Acne and Gut Health: How Gut Issues Trigger Acne
Your gut and your skin are in constant conversation—and when that dialogue breaks down, your complexion often takes the hit. Whether it’s inflammation, poor nutrient absorption, or an imbalanced microbiome, the root causes of acne often trace back to gut dysfunction. Below, we break down exactly how issues connected to your gut health can show up on your skin, and why gut-first support is a non-negotiable if you’re serious about healing acne from within.
-
Inflammation: Poor gut health can lead to systemic inflammation, making acne more frequent and severe. Healing your gut helps reduce this inflammation, allowing acne to heal faster and with less scarring.
-
Leaky Gut: When the gut lining is compromised (“leaky gut”), toxins and undigested food particles can enter the bloodstream, triggering immune responses that may manifest as breakouts, redness, and irritation.
-
Microbial Imbalance: People with acne often have fewer “good” gut bacteria and more “bad” bacteria, a condition called dysbiosis. This imbalance can disrupt the skin’s own microbiome and promote acne. There’s a correlation between a lack of certain good bacteria and an overgrowth of bad bacteria in people with acne.
-
Nutrient Absorption: A healthy gut absorbs skin-supporting nutrients like zinc, vitamin A, and fatty acids more efficiently, helping to prevent and heal acne. Nutrient absorption is directly related to digestion, which is why we focuse on digestion-first supplements like GLOWTIME Digestive Enzymes and A.C.V. Clear Digestive Tincture.

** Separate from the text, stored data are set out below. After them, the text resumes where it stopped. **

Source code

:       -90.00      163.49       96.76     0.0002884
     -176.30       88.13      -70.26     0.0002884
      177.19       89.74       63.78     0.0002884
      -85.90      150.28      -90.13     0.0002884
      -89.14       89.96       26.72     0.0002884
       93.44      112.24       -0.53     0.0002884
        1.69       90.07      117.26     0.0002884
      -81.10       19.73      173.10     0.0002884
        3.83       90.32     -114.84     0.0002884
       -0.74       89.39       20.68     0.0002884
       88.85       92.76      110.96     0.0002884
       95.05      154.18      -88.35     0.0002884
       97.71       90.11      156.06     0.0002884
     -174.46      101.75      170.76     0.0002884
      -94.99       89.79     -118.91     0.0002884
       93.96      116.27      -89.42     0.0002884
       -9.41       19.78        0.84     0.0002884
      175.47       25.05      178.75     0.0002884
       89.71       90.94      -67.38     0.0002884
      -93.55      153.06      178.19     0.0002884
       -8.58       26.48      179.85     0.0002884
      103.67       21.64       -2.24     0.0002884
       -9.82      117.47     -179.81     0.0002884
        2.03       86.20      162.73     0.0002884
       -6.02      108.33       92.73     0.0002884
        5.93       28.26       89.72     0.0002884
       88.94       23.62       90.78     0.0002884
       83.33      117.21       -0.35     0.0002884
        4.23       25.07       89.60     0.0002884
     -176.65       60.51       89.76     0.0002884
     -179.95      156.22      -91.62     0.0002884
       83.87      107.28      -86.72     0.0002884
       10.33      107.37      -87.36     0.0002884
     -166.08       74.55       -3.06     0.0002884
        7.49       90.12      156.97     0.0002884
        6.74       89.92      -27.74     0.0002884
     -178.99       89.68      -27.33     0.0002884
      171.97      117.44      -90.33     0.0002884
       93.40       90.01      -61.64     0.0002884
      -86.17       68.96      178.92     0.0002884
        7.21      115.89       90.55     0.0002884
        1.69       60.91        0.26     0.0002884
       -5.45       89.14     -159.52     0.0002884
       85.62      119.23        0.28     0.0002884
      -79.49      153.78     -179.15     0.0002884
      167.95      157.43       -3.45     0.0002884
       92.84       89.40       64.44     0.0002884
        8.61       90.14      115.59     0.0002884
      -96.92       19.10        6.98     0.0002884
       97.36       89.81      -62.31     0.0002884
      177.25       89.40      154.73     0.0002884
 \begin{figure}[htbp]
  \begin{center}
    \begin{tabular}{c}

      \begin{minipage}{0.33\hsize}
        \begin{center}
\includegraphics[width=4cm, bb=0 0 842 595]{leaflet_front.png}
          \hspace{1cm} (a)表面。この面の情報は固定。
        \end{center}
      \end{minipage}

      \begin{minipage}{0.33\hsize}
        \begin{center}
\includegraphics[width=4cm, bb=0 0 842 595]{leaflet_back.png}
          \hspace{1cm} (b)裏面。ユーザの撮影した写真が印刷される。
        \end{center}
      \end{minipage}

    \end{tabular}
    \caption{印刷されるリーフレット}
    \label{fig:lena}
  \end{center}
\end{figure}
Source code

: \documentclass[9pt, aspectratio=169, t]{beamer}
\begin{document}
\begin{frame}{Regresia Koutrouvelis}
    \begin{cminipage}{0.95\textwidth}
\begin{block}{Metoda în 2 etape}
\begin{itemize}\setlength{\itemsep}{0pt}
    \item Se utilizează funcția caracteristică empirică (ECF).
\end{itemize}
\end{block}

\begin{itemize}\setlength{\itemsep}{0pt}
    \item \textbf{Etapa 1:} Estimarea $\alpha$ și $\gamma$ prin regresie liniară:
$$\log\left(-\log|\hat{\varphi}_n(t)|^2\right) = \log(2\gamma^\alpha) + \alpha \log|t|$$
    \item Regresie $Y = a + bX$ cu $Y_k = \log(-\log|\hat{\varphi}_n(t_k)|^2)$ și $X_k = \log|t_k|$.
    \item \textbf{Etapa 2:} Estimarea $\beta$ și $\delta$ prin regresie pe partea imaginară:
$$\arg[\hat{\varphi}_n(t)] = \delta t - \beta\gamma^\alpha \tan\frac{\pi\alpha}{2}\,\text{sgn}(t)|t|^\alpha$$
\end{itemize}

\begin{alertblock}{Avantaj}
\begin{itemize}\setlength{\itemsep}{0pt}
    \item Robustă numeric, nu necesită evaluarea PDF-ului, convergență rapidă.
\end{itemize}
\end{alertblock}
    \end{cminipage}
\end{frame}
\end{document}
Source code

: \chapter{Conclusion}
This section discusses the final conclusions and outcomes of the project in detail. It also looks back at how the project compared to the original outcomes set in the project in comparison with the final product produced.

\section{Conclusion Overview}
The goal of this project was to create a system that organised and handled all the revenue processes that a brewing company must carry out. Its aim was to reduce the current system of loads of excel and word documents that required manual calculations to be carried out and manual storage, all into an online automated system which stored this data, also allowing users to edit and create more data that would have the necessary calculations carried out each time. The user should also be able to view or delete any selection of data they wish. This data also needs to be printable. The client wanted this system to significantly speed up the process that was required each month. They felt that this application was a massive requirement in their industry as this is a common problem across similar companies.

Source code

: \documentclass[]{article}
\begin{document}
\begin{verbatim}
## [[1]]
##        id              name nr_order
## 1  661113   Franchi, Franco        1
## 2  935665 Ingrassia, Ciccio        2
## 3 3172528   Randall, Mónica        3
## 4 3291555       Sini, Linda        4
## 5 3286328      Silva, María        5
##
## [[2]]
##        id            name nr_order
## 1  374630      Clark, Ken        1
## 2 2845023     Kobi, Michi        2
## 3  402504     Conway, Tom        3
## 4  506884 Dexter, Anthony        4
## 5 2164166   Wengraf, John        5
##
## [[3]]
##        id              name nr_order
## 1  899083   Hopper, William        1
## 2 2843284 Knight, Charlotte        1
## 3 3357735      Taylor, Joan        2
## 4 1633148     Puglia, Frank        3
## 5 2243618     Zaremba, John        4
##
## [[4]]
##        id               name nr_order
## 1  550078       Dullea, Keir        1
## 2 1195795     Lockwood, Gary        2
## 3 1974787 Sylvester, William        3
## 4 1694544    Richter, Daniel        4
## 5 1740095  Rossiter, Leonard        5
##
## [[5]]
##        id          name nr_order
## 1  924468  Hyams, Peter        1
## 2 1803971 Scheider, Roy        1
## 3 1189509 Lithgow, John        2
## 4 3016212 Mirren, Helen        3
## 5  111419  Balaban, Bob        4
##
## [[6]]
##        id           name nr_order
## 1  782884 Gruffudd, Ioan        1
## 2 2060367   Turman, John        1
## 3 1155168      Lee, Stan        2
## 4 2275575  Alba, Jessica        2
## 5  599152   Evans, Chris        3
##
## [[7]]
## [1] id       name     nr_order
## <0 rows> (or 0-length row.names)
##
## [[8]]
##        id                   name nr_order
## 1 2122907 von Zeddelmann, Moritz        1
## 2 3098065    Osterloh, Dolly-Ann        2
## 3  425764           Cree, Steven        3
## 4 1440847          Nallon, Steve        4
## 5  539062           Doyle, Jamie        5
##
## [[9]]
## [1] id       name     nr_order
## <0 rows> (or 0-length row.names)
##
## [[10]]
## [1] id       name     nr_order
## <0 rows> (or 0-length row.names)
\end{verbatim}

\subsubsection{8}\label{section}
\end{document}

With our Acne Lab Test, we have tested thousands of people with acne to identity patterns in deficiencies, infections, and more. We created GOOD SEEDS, which supports your gut’s microbiome, to directly address the most common patterns in those with acne.
Best Diet for Good Gut Health and Clear Skin
Your diet isn’t just fuel—it’s information. The foods you eat directly shape your gut microbiome, influence inflammation levels, and impact how your skin heals and functions. Here's how to build a gut-loving, skin-clearing plate:
1. Embrace Plant Diversity
A diverse gut = resilient, balanced skin.
-
Aim for 30+ different plant foods per week—yes, variety matters!
-
Rotate your greens: spinach, kale, arugula, and dandelion greens all feed different bacteria.
-
Mix up your fiber sources: swap rice with quinoa, lentils, farro, or black beans.
-
Add color: the pigments in carrots, purple cabbage, red bell peppers, and blueberries provide unique polyphenols that feed beneficial microbes.
2. Prioritize Fiber
Fiber fuels the production of short-chain fatty acids (SCFAs)—compounds that reduce inflammation and strengthen the gut lining. It also helps to keep your blood sugar levels stable, which is very beneficial for skin clarity.
-
Include soluble fiber (like oats, flaxseeds, chia, apples) to feed good bacteria and soothe digestion.
-
Get in insoluble fiber (found in whole grains, veggies, and skins of fruits) to support regular elimination and prevent toxin buildup.
-
Bonus: SCFAs also help regulate the immune system, which reduces skin reactivity and breakouts.
3. Include Fermented Foods
These are natural probiotics that help repopulate the gut with beneficial microbes and crowd out acne-linked bacteria.
-
Add a spoonful of sauerkraut or kimchi to meals for a tangy, probiotic-rich boost.
-
Drink kefir or non-dairy yogurt (we love coconut yogurt!) with live cultures to support gut biodiversity.
-
Try small servings of miso, tempeh, or kombucha (unsweetened) for functional flavor and gut balance.
4. Limit Processed Foods and Sugar
Refined carbs and added sugars can spike insulin, disrupt gut balance, and feed acne-promoting bacteria.
-
Avoid ultra-processed snacks, especially those with hidden sugars (like granola bars or sweetened yogurts).
-
Swap sugary beverages for herbal teas or lemon water.
Focus on whole, minimally processed ingredients—if it didn’t exist 100 years ago, your gut probably doesn’t love it.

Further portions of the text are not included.